He has two official priorities for his time in Washington. The first involves persuading the Trump administration to maintain its security guarantee in Europe, including playing some role in securing any ceasefire agreed between Russia and Ukraine. “I think President Trump could be the most consequential president in my adult life, not just for what he might do for America but potentially an existential impact on Europe and its security.
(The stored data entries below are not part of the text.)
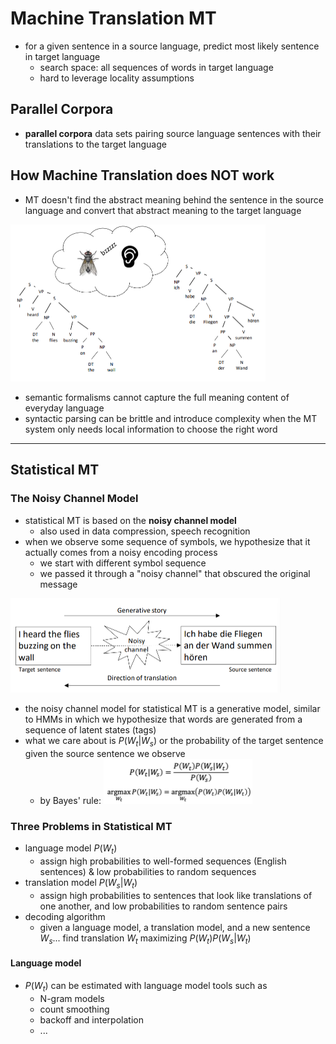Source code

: # Machine Translation MT

- for a given sentence in a source language, predict most likely sentence in target language
  - search space: all sequences of words in target language
  - hard to leverage locality assumptions

## Parallel Corpora

- **parallel corpora** data sets pairing source language sentences with their translations to the target language

## How Machine Translation does NOT work

- MT doesn't find the abstract meaning behind the sentence in the source language and convert that abstract meaning to the target language  

<img src="images/image-20231205232521167.png" alt="image-20231205232521167" style="zoom:50%;" />

- semantic formalisms cannot capture the full meaning content of everyday language
- syntactic parsing can be brittle and introduce complexity when the MT system only needs local information to choose the right word

---

## Statistical MT

### The Noisy Channel Model

- statistical MT is based on the **noisy channel model**
  -  also used in data compression, speech recognition
- when we observe some sequence of symbols, we hypothesize that it actually comes from a noisy encoding process
  - we start with different symbol sequence
  - we passed it through a "noisy channel" that obscured the original message

<img src="images/image-20231205232807200.png" alt="image-20231205232807200" style="zoom:50%;" />

- the noisy channel model for statistical MT is a generative model, similar to HMMs in which we hypothesize that words are generated from a sequence of latent states (tags)
- what we care about is $P(W_t|W_s)$ or the probability of the target sentence given the source sentence we observe
  - by Bayes' rule:
    <img src="images/image-20231205232937791.png" alt="image-20231205232937791" style="zoom:50%;" />

### Three Problems in Statistical MT

- language model $P(W_t)$
  - assign high probabilities to well-formed sequences (English sentences) & low probabilities to random sequences
- translation model $P(W_s|W_t)$
  - assign high probabilities to sentences that look like translations of one another, and low probabilities to random sentence pairs
- decoding algorithm
  - given a language model, a translation model, and a new sentence $W_s...$ find translation $W_t$ maximizing $P(W_t)P(W_s|W_t)$

#### Language model

- $P(W_t)$ can be estimated with language model tools such as
  - N-gram models
  - count smoothing
  - backoff and interpolation
  - ...


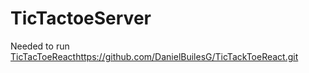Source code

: # TicTactoeServer

Needed to run [TicTacToeReact](https://github.com/DanielBuilesG/TicTackToeReact.git)https://github.com/DanielBuilesG/TicTackToeReact.git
Maintaining America’s security guarantee in Europe is of paramount importance to me.”
The second is to ensure the US-UK relationship helps to boost economic growth — Starmer’s “number one mission” — notably through greater co-operation in technology. “It would be disastrous if we in the west lost the advanced technology race with China,” Mandelson said, adding that the US and UK are natural partners. The recent release by China’s DeepSeek of a world-beating AI reasoning model illustrated what Mandelson sees as the urgency of this challenge.
Avoiding any Trump tariffs on the UK is also an immediate issue. Mandelson describes goods trade between the UK and US as “balanced”, but admits he does not know if that will be enough: “I don’t think we’ll be singled out as a target country, but if tariffs are imposed across the board, then we’ll be caught.”
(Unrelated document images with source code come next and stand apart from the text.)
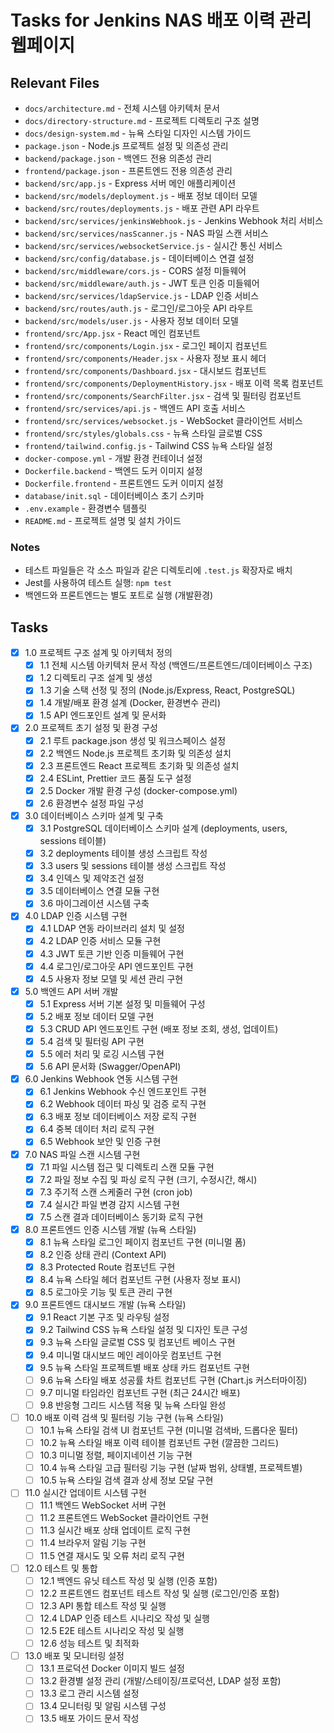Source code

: # Tasks for Jenkins NAS 배포 이력 관리 웹페이지

## Relevant Files

- `docs/architecture.md` - 전체 시스템 아키텍처 문서
- `docs/directory-structure.md` - 프로젝트 디렉토리 구조 설명
- `docs/design-system.md` - 뉴욕 스타일 디자인 시스템 가이드
- `package.json` - Node.js 프로젝트 설정 및 의존성 관리
- `backend/package.json` - 백엔드 전용 의존성 관리
- `frontend/package.json` - 프론트엔드 전용 의존성 관리
- `backend/src/app.js` - Express 서버 메인 애플리케이션
- `backend/src/models/deployment.js` - 배포 정보 데이터 모델
- `backend/src/routes/deployments.js` - 배포 관련 API 라우트
- `backend/src/services/jenkinsWebhook.js` - Jenkins Webhook 처리 서비스
- `backend/src/services/nasScanner.js` - NAS 파일 스캔 서비스
- `backend/src/services/websocketService.js` - 실시간 통신 서비스
- `backend/src/config/database.js` - 데이터베이스 연결 설정
- `backend/src/middleware/cors.js` - CORS 설정 미들웨어
- `backend/src/middleware/auth.js` - JWT 토큰 인증 미들웨어
- `backend/src/services/ldapService.js` - LDAP 인증 서비스
- `backend/src/routes/auth.js` - 로그인/로그아웃 API 라우트
- `backend/src/models/user.js` - 사용자 정보 데이터 모델
- `frontend/src/App.jsx` - React 메인 컴포넌트
- `frontend/src/components/Login.jsx` - 로그인 페이지 컴포넌트
- `frontend/src/components/Header.jsx` - 사용자 정보 표시 헤더
- `frontend/src/components/Dashboard.jsx` - 대시보드 컴포넌트
- `frontend/src/components/DeploymentHistory.jsx` - 배포 이력 목록 컴포넌트
- `frontend/src/components/SearchFilter.jsx` - 검색 및 필터링 컴포넌트
- `frontend/src/services/api.js` - 백엔드 API 호출 서비스
- `frontend/src/services/websocket.js` - WebSocket 클라이언트 서비스
- `frontend/src/styles/globals.css` - 뉴욕 스타일 글로벌 CSS
- `frontend/tailwind.config.js` - Tailwind CSS 뉴욕 스타일 설정
- `docker-compose.yml` - 개발 환경 컨테이너 설정
- `Dockerfile.backend` - 백엔드 도커 이미지 설정
- `Dockerfile.frontend` - 프론트엔드 도커 이미지 설정
- `database/init.sql` - 데이터베이스 초기 스키마
- `.env.example` - 환경변수 템플릿
- `README.md` - 프로젝트 설명 및 설치 가이드

### Notes

- 테스트 파일들은 각 소스 파일과 같은 디렉토리에 `.test.js` 확장자로 배치
- Jest를 사용하여 테스트 실행: `npm test`
- 백엔드와 프론트엔드는 별도 포트로 실행 (개발환경)

## Tasks

- [x] 1.0 프로젝트 구조 설계 및 아키텍처 정의
  - [x] 1.1 전체 시스템 아키텍처 문서 작성 (백엔드/프론트엔드/데이터베이스 구조)
  - [x] 1.2 디렉토리 구조 설계 및 생성
  - [x] 1.3 기술 스택 선정 및 정의 (Node.js/Express, React, PostgreSQL)
  - [x] 1.4 개발/배포 환경 설계 (Docker, 환경변수 관리)
  - [x] 1.5 API 엔드포인트 설계 및 문서화

- [x] 2.0 프로젝트 초기 설정 및 환경 구성
  - [x] 2.1 루트 package.json 생성 및 워크스페이스 설정
  - [x] 2.2 백엔드 Node.js 프로젝트 초기화 및 의존성 설치
  - [x] 2.3 프론트엔드 React 프로젝트 초기화 및 의존성 설치
  - [x] 2.4 ESLint, Prettier 코드 품질 도구 설정
  - [x] 2.5 Docker 개발 환경 구성 (docker-compose.yml)
  - [x] 2.6 환경변수 설정 파일 구성

- [x] 3.0 데이터베이스 스키마 설계 및 구축
  - [x] 3.1 PostgreSQL 데이터베이스 스키마 설계 (deployments, users, sessions 테이블)
  - [x] 3.2 deployments 테이블 생성 스크립트 작성
  - [x] 3.3 users 및 sessions 테이블 생성 스크립트 작성
  - [x] 3.4 인덱스 및 제약조건 설정
  - [x] 3.5 데이터베이스 연결 모듈 구현
  - [x] 3.6 마이그레이션 시스템 구축

- [x] 4.0 LDAP 인증 시스템 구현
  - [x] 4.1 LDAP 연동 라이브러리 설치 및 설정
  - [x] 4.2 LDAP 인증 서비스 모듈 구현
  - [x] 4.3 JWT 토큰 기반 인증 미들웨어 구현
  - [x] 4.4 로그인/로그아웃 API 엔드포인트 구현
  - [x] 4.5 사용자 정보 모델 및 세션 관리 구현

- [x] 5.0 백엔드 API 서버 개발
  - [x] 5.1 Express 서버 기본 설정 및 미들웨어 구성
  - [x] 5.2 배포 정보 데이터 모델 구현
  - [x] 5.3 CRUD API 엔드포인트 구현 (배포 정보 조회, 생성, 업데이트)
  - [x] 5.4 검색 및 필터링 API 구현
  - [x] 5.5 에러 처리 및 로깅 시스템 구현
  - [x] 5.6 API 문서화 (Swagger/OpenAPI)

- [x] 6.0 Jenkins Webhook 연동 시스템 구현
  - [x] 6.1 Jenkins Webhook 수신 엔드포인트 구현
  - [x] 6.2 Webhook 데이터 파싱 및 검증 로직 구현
  - [x] 6.3 배포 정보 데이터베이스 저장 로직 구현
  - [x] 6.4 중복 데이터 처리 로직 구현
  - [x] 6.5 Webhook 보안 및 인증 구현

- [x] 7.0 NAS 파일 스캔 시스템 구현
  - [x] 7.1 파일 시스템 접근 및 디렉토리 스캔 모듈 구현
  - [x] 7.2 파일 정보 수집 및 파싱 로직 구현 (크기, 수정시간, 해시)
  - [x] 7.3 주기적 스캔 스케줄러 구현 (cron job)
  - [x] 7.4 실시간 파일 변경 감지 시스템 구현
  - [x] 7.5 스캔 결과 데이터베이스 동기화 로직 구현

- [x] 8.0 프론트엔드 인증 시스템 개발 (뉴욕 스타일)
  - [x] 8.1 뉴욕 스타일 로그인 페이지 컴포넌트 구현 (미니멀 폼)
  - [x] 8.2 인증 상태 관리 (Context API)
  - [x] 8.3 Protected Route 컴포넌트 구현
  - [x] 8.4 뉴욕 스타일 헤더 컴포넌트 구현 (사용자 정보 표시)
  - [x] 8.5 로그아웃 기능 및 토큰 관리 구현

- [x] 9.0 프론트엔드 대시보드 개발 (뉴욕 스타일)
  - [x] 9.1 React 기본 구조 및 라우팅 설정
  - [x] 9.2 Tailwind CSS 뉴욕 스타일 설정 및 디자인 토큰 구성
  - [x] 9.3 뉴욕 스타일 글로벌 CSS 및 컴포넌트 베이스 구현
  - [x] 9.4 미니멀 대시보드 메인 레이아웃 컴포넌트 구현
  - [x] 9.5 뉴욕 스타일 프로젝트별 배포 상태 카드 컴포넌트 구현
  - [ ] 9.6 뉴욕 스타일 배포 성공률 차트 컴포넌트 구현 (Chart.js 커스터마이징)
  - [ ] 9.7 미니멀 타임라인 컴포넌트 구현 (최근 24시간 배포)
  - [ ] 9.8 반응형 그리드 시스템 적용 및 뉴욕 스타일 완성

- [ ] 10.0 배포 이력 검색 및 필터링 기능 구현 (뉴욕 스타일)
  - [ ] 10.1 뉴욕 스타일 검색 UI 컴포넌트 구현 (미니멀 검색바, 드롭다운 필터)
  - [ ] 10.2 뉴욕 스타일 배포 이력 테이블 컴포넌트 구현 (깔끔한 그리드)
  - [ ] 10.3 미니멀 정렬, 페이지네이션 기능 구현
  - [ ] 10.4 뉴욕 스타일 고급 필터링 기능 구현 (날짜 범위, 상태별, 프로젝트별)
  - [ ] 10.5 뉴욕 스타일 검색 결과 상세 정보 모달 구현

- [ ] 11.0 실시간 업데이트 시스템 구현
  - [ ] 11.1 백엔드 WebSocket 서버 구현
  - [ ] 11.2 프론트엔드 WebSocket 클라이언트 구현
  - [ ] 11.3 실시간 배포 상태 업데이트 로직 구현
  - [ ] 11.4 브라우저 알림 기능 구현
  - [ ] 11.5 연결 재시도 및 오류 처리 로직 구현

- [ ] 12.0 테스트 및 통합
  - [ ] 12.1 백엔드 유닛 테스트 작성 및 실행 (인증 포함)
  - [ ] 12.2 프론트엔드 컴포넌트 테스트 작성 및 실행 (로그인/인증 포함)
  - [ ] 12.3 API 통합 테스트 작성 및 실행
  - [ ] 12.4 LDAP 인증 테스트 시나리오 작성 및 실행
  - [ ] 12.5 E2E 테스트 시나리오 작성 및 실행
  - [ ] 12.6 성능 테스트 및 최적화

- [ ] 13.0 배포 및 모니터링 설정
  - [ ] 13.1 프로덕션 Docker 이미지 빌드 설정
  - [ ] 13.2 환경별 설정 관리 (개발/스테이징/프로덕션, LDAP 설정 포함)
  - [ ] 13.3 로그 관리 시스템 설정
  - [ ] 13.4 모니터링 및 알림 시스템 구성
  - [ ] 13.5 배포 가이드 문서 작성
He also insists that his knowledge of China will be a major advantage in discussions with the Trump team about future trade strategy, even if his links with Beijing are seen by some in Washington as suspect. “When I was in Brussels I was the first to initiate anti-subsidy action against China,” he says. “I favour free trade, but none of us can be a soft touch.”
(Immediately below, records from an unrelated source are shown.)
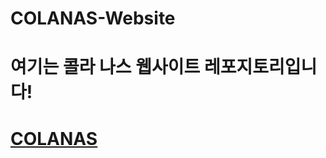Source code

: # COLANAS-Website
 <h1>여기는 콜라 나스 웹사이트 레포지토리입니다!</h1>
<h1><a href="https://colanas.net">COLANAS</a></h1>
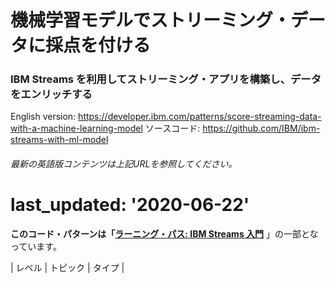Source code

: # 機械学習モデルでストリーミング・データに採点を付ける

### IBM Streams を利用してストリーミング・アプリを構築し、データをエンリッチする

English version: https://developer.ibm.com/patterns/score-streaming-data-with-a-machine-learning-model
  ソースコード: https://github.com/IBM/ibm-streams-with-ml-model

###### 最新の英語版コンテンツは上記URLを参照してください。
# last_updated: '2020-06-22'

 
**このコード・パターンは「[ラーニング・パス: IBM Streams 入門](https://developer.ibm.com/series/getting-started-with-ibm-streams-learning-path)** 」の一部となっています。

| レベル | トピック | タイプ |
After leaving government in 2010, Mandelson continued to work closely with China, chairing for seven years the Great Britain China Centre, a non-departmental Foreign Office body devoted to building ties between the countries. “I’ve worked very hard to maintain my knowledge of China,” he says. “I am in a good position to help both our countries chart a way through to meet the China challenge, engage with China but also to deter China wherever necessary.”
He argues that he offers equally deep insights into the EU, though he strikes a decidedly downbeat tone about the broader outlook for a 27-member bloc mired in political crises and low growth. The US may be about to “turn into an industrial vacuum cleaner as they Hoover up investment from the other side of the Atlantic”.
In remarks that will chime with the Trump team, he adds: “I’m very worried about Europe. Primarily the problems of the EU are of its own making, regardless of who is in the White House. The most recent period has seen an acceleration, a gamut, of far-reaching regulation, which they are now trying to blunt, reverse or reform.”
Mandelson is a fervent pro-European and believes Brexit “inflicted the greatest damage on the country of anything in my lifetime”, but, of late, he can see opportunities. Britain now has a chance to exploit the fact that it has moved out of the regulatory orbit of the EU: “We either sink or swim with Brexit and my determination is to do everything to make sure we swim,” he says. “That will mean looking at any opportunities opening up as a result of Brexit . . . and it means in some respects eking out a living in the rest of the world by being not Europe.” After leaving the EU’s powerful trade bloc, Britain must swap “weight for nimbleness”. Mandelson now says the EU model has turned businesses into “compliance machines”. It’s quite a change in tone from a man who fought a bitter, unsuccessful campaign to overturn the 2016 referendum result with a second poll, a so-called People’s Vote.
Trump recently told reporters that he thought Starmer was doing “a very good job” and that he liked the British prime minister “a lot”, raising hopes that UK-US relations may get off to a better start than some expected. “They don’t have to have identical views to get along,” notes Mandelson of the two leaders.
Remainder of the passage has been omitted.